WHAT IS REQUIRED:
The expected answer is the set of lines in the data below between the line holding "## 🎯 Próximas Funcionalidades (Futuro)" and the line holding "- [x] Implementação", inclusive, written out exactly.

SOURCE INFORMATION:
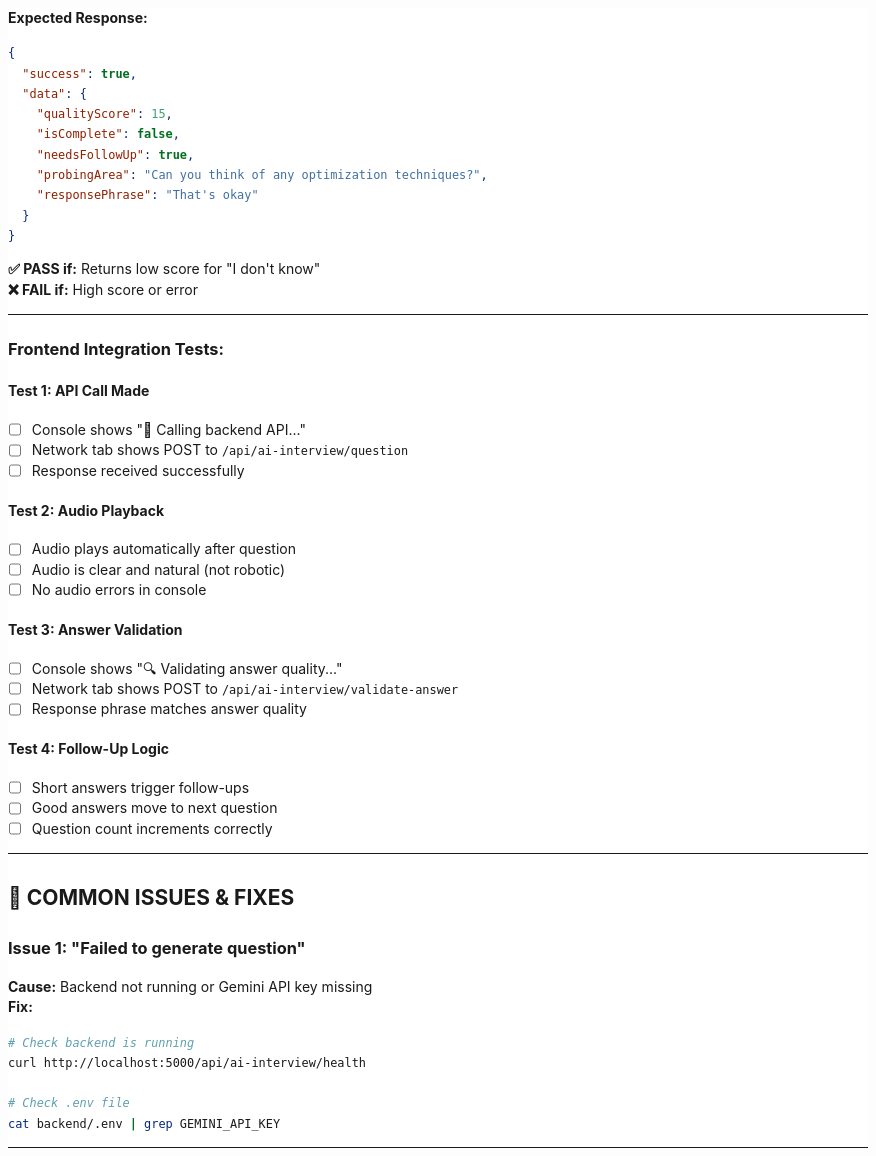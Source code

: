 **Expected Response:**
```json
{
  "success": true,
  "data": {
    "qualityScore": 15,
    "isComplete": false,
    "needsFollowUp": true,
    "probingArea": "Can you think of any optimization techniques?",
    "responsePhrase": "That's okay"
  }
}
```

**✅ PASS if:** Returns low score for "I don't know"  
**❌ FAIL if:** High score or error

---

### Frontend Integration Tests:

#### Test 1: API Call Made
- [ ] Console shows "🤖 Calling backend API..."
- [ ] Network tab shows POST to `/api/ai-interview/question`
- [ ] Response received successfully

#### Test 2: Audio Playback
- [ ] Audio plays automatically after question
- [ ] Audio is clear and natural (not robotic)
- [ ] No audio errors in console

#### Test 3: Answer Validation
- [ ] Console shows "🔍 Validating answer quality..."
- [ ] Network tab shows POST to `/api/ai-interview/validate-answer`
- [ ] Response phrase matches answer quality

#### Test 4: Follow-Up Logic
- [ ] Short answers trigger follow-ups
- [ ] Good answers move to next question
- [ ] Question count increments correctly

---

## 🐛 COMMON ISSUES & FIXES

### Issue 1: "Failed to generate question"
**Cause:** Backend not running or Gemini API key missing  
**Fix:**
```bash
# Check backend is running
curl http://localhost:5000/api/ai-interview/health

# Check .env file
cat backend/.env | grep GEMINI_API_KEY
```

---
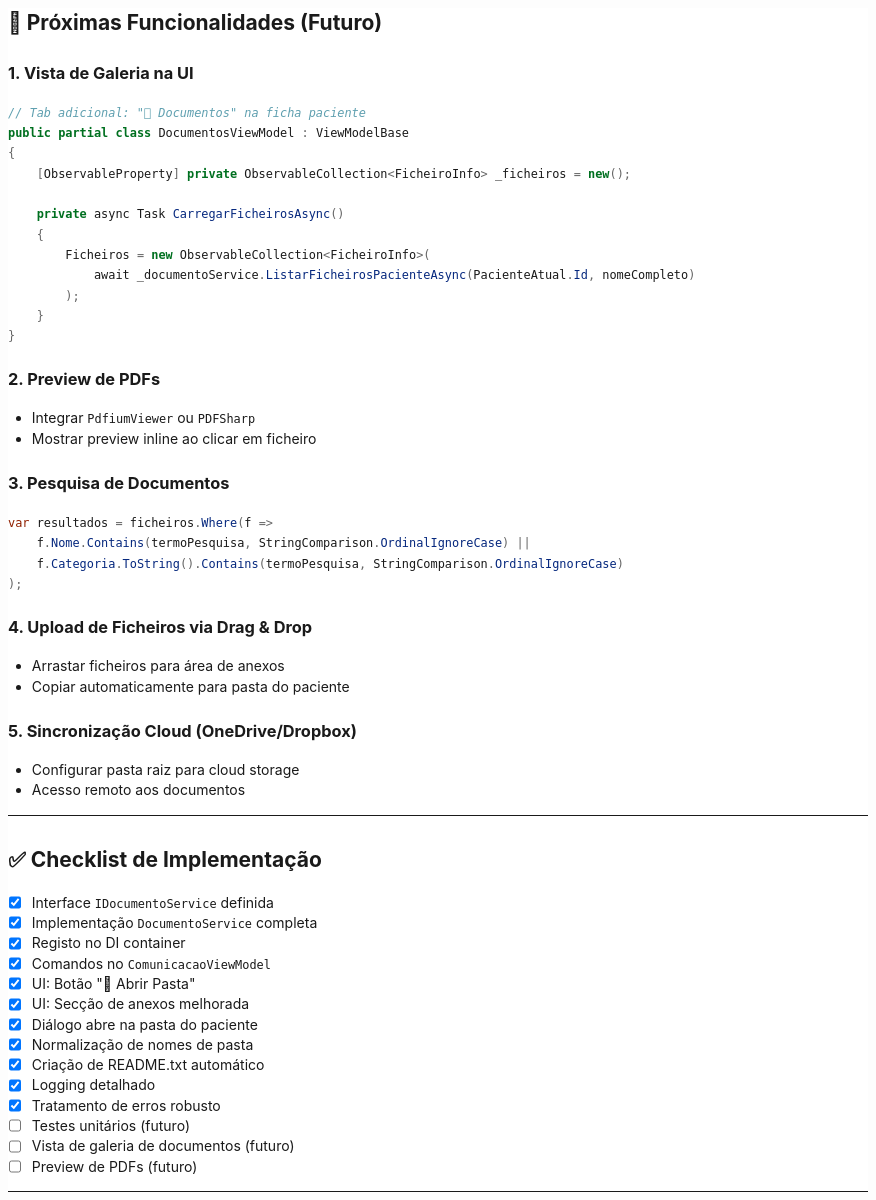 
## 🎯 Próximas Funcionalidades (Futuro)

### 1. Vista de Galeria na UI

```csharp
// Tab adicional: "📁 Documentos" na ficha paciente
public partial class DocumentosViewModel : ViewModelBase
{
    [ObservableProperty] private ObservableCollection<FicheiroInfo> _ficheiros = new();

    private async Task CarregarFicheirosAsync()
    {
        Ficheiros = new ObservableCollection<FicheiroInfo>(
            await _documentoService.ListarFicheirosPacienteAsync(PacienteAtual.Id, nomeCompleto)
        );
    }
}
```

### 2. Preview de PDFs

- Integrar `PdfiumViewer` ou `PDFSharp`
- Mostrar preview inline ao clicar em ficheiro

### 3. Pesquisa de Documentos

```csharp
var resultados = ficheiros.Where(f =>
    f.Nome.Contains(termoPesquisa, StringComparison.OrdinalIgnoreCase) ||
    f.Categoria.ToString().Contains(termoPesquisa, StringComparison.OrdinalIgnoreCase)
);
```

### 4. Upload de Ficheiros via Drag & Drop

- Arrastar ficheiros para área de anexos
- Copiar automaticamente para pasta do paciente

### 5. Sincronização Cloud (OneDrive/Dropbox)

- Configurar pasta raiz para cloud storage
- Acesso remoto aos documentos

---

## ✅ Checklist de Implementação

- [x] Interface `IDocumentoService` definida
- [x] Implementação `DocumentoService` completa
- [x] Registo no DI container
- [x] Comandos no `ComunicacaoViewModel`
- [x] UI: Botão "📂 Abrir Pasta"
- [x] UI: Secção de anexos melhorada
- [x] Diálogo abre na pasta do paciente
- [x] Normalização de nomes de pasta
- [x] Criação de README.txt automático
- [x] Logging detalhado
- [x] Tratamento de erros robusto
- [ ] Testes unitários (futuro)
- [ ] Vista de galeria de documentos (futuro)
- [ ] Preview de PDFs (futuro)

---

EXERCISE RESPONSE:
## 🎯 Próximas Funcionalidades (Futuro)

### 1. Vista de Galeria na UI

```csharp
// Tab adicional: "📁 Documentos" na ficha paciente
public partial class DocumentosViewModel : ViewModelBase
{
    [ObservableProperty] private ObservableCollection<FicheiroInfo> _ficheiros = new();

    private async Task CarregarFicheirosAsync()
    {
        Ficheiros = new ObservableCollection<FicheiroInfo>(
            await _documentoService.ListarFicheirosPacienteAsync(PacienteAtual.Id, nomeCompleto)
        );
    }
}
```

### 2. Preview de PDFs

- Integrar `PdfiumViewer` ou `PDFSharp`
- Mostrar preview inline ao clicar em ficheiro

### 3. Pesquisa de Documentos

```csharp
var resultados = ficheiros.Where(f =>
    f.Nome.Contains(termoPesquisa, StringComparison.OrdinalIgnoreCase) ||
    f.Categoria.ToString().Contains(termoPesquisa, StringComparison.OrdinalIgnoreCase)
);
```

### 4. Upload de Ficheiros via Drag & Drop

- Arrastar ficheiros para área de anexos
- Copiar automaticamente para pasta do paciente

### 5. Sincronização Cloud (OneDrive/Dropbox)

- Configurar pasta raiz para cloud storage
- Acesso remoto aos documentos

---

## ✅ Checklist de Implementação

- [x] Interface `IDocumentoService` definida
- [x] Implementação `DocumentoService` completa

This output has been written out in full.